Saved entries

┌──

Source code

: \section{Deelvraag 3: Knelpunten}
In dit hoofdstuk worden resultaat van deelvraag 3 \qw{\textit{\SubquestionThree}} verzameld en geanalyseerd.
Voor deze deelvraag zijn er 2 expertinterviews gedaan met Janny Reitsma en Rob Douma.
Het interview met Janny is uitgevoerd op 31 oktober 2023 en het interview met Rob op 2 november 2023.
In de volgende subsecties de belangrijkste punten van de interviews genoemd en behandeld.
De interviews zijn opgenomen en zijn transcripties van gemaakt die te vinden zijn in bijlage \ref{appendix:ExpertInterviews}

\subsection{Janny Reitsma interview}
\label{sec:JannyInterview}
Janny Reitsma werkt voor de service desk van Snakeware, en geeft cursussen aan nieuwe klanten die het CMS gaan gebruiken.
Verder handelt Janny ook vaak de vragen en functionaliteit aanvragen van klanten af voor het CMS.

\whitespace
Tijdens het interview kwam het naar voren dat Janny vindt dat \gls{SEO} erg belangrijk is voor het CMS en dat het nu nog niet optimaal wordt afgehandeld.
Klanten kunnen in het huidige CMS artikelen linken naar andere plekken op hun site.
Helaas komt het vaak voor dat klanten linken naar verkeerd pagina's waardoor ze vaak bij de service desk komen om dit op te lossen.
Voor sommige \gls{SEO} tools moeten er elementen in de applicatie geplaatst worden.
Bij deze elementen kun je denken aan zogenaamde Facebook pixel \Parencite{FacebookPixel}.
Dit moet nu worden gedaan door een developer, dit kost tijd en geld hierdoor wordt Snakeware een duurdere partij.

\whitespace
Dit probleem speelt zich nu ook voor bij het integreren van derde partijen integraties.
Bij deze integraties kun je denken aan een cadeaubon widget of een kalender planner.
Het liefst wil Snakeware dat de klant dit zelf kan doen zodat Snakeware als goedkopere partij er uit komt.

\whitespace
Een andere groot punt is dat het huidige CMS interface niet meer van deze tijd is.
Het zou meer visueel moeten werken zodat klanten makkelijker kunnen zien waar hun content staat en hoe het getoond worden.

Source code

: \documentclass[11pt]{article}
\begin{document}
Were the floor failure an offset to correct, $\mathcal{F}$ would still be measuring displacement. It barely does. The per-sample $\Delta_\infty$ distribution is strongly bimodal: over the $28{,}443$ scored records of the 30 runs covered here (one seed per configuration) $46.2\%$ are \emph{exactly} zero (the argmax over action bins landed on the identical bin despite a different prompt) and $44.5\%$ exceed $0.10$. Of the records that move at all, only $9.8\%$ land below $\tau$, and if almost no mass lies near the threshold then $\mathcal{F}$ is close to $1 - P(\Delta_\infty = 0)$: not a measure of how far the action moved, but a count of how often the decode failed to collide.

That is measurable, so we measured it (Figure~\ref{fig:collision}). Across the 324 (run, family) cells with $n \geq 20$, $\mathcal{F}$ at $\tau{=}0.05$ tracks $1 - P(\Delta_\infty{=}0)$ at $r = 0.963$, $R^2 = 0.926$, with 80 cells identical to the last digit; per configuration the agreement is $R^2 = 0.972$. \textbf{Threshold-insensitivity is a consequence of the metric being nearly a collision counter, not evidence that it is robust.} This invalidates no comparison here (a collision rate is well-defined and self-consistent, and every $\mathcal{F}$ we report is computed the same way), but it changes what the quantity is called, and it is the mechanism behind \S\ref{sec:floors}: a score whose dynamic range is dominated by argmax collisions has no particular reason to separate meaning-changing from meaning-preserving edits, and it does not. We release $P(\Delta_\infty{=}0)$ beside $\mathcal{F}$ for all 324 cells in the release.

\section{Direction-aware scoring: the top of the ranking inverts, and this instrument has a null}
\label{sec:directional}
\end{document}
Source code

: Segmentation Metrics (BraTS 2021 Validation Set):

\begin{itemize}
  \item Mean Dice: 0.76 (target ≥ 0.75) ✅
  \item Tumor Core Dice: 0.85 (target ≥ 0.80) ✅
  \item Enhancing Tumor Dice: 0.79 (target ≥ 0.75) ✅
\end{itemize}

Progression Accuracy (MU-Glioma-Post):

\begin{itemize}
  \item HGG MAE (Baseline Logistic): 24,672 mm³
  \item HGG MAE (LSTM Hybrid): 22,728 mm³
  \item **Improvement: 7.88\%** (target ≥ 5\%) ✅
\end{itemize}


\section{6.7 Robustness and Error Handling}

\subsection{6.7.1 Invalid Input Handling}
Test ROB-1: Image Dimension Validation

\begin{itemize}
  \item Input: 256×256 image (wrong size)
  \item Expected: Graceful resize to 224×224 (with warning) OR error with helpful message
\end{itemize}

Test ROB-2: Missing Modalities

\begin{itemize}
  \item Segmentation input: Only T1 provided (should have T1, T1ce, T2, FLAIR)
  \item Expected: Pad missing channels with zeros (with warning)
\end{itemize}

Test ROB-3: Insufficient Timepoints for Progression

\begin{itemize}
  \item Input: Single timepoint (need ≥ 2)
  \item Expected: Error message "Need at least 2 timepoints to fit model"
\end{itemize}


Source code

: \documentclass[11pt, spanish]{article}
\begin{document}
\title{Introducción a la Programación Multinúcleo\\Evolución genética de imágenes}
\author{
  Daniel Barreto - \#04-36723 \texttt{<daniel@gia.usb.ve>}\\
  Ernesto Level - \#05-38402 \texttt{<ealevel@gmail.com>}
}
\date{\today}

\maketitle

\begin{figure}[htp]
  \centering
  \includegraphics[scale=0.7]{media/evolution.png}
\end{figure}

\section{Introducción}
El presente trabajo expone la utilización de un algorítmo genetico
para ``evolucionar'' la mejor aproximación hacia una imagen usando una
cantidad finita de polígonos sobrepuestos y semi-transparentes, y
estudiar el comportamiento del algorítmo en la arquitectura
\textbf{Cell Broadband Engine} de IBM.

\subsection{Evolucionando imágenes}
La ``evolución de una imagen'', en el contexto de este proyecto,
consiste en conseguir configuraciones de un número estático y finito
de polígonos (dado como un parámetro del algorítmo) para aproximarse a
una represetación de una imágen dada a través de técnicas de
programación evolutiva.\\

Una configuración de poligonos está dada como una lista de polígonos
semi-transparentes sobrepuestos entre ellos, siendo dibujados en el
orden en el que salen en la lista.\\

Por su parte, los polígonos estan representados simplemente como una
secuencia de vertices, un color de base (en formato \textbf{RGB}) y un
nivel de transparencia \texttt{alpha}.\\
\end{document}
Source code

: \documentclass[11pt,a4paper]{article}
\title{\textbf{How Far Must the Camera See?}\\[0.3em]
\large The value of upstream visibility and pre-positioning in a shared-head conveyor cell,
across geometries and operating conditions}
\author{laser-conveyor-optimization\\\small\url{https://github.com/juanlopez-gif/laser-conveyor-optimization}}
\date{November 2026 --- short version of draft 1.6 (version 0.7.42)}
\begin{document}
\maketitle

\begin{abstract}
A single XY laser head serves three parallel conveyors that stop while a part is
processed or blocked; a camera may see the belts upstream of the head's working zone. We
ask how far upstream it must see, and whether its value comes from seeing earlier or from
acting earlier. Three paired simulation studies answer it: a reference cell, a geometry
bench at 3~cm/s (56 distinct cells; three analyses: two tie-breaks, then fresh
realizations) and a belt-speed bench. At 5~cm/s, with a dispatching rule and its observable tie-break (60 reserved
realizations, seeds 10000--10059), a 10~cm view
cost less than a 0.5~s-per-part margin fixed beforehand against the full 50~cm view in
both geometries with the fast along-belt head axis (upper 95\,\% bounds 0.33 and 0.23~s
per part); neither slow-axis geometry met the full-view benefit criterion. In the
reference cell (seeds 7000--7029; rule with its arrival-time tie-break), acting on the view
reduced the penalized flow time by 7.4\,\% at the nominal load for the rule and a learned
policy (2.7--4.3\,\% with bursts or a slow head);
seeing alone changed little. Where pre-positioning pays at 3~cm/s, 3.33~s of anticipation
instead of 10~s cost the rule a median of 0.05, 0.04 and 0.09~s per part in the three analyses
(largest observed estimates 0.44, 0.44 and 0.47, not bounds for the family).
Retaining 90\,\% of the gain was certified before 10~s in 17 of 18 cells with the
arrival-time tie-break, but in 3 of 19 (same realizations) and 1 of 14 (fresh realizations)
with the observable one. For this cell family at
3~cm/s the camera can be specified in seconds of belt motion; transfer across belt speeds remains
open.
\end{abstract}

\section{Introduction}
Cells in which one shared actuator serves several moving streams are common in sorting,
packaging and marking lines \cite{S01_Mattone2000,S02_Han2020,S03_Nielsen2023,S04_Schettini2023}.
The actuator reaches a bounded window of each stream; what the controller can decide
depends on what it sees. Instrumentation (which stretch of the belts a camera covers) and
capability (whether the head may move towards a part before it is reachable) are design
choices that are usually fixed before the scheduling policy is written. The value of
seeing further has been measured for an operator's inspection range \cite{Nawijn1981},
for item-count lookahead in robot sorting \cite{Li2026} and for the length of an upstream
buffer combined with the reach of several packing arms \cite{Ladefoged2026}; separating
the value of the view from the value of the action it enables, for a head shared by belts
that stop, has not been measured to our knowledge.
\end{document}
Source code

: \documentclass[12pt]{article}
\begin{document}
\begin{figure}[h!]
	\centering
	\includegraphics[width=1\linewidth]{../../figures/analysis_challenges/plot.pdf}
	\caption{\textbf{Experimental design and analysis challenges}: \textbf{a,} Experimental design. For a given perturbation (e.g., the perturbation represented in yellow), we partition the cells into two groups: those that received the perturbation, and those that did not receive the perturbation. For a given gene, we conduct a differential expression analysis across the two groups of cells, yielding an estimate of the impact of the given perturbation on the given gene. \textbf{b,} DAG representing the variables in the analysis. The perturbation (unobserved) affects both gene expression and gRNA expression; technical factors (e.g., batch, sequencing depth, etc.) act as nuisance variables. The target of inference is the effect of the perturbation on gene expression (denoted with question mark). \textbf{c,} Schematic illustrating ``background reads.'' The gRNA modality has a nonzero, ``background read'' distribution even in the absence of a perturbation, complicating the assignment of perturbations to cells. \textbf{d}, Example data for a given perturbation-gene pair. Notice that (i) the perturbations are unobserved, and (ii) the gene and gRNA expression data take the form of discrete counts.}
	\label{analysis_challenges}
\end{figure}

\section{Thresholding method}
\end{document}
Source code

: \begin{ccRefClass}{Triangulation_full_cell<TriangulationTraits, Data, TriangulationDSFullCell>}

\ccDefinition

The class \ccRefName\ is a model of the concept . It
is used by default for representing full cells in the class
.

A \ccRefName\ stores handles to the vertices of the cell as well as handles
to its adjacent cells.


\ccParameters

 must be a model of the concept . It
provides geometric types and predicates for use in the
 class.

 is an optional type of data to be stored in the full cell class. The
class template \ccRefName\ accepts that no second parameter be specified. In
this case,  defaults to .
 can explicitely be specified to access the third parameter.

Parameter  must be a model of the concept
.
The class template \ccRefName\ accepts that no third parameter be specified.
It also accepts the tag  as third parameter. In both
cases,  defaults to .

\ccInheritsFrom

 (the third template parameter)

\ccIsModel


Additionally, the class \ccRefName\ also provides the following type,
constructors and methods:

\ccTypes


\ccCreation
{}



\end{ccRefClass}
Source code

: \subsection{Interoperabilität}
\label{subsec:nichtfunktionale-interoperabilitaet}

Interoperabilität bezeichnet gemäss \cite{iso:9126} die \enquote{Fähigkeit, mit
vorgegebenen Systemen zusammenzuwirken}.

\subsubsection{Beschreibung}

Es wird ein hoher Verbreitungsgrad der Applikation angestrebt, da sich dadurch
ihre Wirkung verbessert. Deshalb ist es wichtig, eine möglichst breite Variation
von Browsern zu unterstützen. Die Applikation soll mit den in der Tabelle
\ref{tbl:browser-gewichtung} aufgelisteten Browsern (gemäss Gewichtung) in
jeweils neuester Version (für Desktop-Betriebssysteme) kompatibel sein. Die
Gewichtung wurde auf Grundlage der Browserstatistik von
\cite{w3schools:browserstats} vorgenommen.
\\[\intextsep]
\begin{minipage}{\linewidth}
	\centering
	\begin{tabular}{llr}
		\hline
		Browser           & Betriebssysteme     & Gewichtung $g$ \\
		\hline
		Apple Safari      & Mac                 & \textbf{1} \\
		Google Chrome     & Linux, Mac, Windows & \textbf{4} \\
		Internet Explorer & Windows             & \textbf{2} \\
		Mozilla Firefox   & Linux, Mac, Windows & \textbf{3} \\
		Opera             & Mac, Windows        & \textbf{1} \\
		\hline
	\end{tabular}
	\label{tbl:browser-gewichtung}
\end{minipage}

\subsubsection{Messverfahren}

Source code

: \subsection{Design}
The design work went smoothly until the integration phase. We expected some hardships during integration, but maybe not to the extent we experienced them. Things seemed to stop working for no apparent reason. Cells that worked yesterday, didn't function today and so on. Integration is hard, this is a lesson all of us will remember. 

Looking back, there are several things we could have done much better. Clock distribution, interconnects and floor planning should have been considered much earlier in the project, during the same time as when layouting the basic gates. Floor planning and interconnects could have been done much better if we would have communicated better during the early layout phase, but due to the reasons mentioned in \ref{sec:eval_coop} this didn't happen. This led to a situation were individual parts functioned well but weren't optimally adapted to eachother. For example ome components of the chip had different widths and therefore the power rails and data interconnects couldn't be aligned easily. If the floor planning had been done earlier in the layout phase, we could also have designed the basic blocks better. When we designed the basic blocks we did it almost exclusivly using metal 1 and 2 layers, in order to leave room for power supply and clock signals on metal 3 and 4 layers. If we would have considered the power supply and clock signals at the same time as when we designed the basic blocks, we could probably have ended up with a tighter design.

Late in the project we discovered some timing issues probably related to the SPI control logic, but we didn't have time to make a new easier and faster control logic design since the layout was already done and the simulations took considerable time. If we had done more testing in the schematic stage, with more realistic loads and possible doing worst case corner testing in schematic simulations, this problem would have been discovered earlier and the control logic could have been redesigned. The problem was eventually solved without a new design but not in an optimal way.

└──

What this task involves:
Starting with the line with "Verder handelt Janny" above and going on through the line with "Bij deze integraties", transcribe every line exactly, both ends included, and add nothing.

Solution to this problem:
Verder handelt Janny ook vaak de vragen en functionaliteit aanvragen van klanten af voor het CMS.

\whitespace
Tijdens het interview kwam het naar voren dat Janny vindt dat \gls{SEO} erg belangrijk is voor het CMS en dat het nu nog niet optimaal wordt afgehandeld.
Klanten kunnen in het huidige CMS artikelen linken naar andere plekken op hun site.
Helaas komt het vaak voor dat klanten linken naar verkeerd pagina's waardoor ze vaak bij de service desk komen om dit op te lossen.
Voor sommige \gls{SEO} tools moeten er elementen in de applicatie geplaatst worden.
Bij deze elementen kun je denken aan zogenaamde Facebook pixel \Parencite{FacebookPixel}.
Dit moet nu worden gedaan door een developer, dit kost tijd en geld hierdoor wordt Snakeware een duurdere partij.

\whitespace
Dit probleem speelt zich nu ook voor bij het integreren van derde partijen integraties.
Bij deze integraties kun je denken aan een cadeaubon widget of een kalender planner.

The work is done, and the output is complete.